_Your assignment_
Line count for the string "POST": give the number of lines in the data below that contain it, and nothing more.

*** Records ***

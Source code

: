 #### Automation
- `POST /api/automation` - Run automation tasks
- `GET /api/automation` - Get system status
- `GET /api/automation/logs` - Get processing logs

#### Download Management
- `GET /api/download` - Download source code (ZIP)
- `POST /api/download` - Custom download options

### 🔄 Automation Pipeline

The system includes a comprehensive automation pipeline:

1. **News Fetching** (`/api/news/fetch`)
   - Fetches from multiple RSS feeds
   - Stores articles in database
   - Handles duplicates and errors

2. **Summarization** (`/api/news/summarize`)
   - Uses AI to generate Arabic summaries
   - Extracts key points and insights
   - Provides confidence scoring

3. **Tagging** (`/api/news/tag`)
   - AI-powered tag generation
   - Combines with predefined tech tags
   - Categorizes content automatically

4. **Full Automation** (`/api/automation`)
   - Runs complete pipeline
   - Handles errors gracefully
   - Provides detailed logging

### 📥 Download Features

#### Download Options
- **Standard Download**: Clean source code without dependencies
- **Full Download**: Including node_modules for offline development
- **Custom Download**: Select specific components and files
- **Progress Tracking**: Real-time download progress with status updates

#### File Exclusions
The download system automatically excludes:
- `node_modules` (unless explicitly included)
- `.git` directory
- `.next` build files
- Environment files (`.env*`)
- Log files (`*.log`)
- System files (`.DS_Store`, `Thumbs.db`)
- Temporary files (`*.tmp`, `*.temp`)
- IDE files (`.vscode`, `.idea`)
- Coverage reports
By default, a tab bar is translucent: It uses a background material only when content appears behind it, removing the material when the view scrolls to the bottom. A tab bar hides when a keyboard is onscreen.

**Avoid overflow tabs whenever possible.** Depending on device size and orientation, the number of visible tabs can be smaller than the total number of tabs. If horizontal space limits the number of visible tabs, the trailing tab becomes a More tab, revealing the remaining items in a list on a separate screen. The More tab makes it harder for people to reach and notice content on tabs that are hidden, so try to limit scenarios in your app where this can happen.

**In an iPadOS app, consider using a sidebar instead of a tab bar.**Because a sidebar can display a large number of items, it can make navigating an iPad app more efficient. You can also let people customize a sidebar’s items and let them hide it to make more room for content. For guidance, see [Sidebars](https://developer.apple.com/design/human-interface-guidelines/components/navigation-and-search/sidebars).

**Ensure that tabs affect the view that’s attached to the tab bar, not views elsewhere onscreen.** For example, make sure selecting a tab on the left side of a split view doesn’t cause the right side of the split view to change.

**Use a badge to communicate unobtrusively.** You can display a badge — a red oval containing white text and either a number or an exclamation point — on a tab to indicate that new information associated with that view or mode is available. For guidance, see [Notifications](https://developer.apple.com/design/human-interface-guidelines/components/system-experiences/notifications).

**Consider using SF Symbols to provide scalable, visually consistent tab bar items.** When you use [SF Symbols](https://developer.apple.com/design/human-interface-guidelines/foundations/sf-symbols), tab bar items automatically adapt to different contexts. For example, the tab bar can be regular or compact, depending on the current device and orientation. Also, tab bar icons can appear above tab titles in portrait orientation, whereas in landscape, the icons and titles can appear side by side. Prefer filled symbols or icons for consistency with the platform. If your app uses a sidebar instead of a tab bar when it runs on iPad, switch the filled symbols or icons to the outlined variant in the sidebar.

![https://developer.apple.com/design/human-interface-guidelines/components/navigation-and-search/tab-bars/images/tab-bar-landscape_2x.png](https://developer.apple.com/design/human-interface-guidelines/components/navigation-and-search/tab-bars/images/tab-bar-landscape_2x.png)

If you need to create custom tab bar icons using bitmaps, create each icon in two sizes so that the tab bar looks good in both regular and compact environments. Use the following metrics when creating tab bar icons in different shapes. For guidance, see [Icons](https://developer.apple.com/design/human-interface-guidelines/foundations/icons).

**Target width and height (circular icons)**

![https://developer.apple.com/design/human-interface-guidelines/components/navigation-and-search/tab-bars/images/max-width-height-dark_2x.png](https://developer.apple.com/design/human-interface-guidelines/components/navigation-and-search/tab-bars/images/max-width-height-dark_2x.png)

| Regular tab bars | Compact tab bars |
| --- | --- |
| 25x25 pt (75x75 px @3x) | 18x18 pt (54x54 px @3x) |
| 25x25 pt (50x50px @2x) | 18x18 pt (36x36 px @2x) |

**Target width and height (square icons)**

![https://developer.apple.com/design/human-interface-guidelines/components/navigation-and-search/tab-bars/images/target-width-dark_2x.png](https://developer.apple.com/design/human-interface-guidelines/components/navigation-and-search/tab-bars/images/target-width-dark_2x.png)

*** End of Records ***

_Answer to this exercise_
2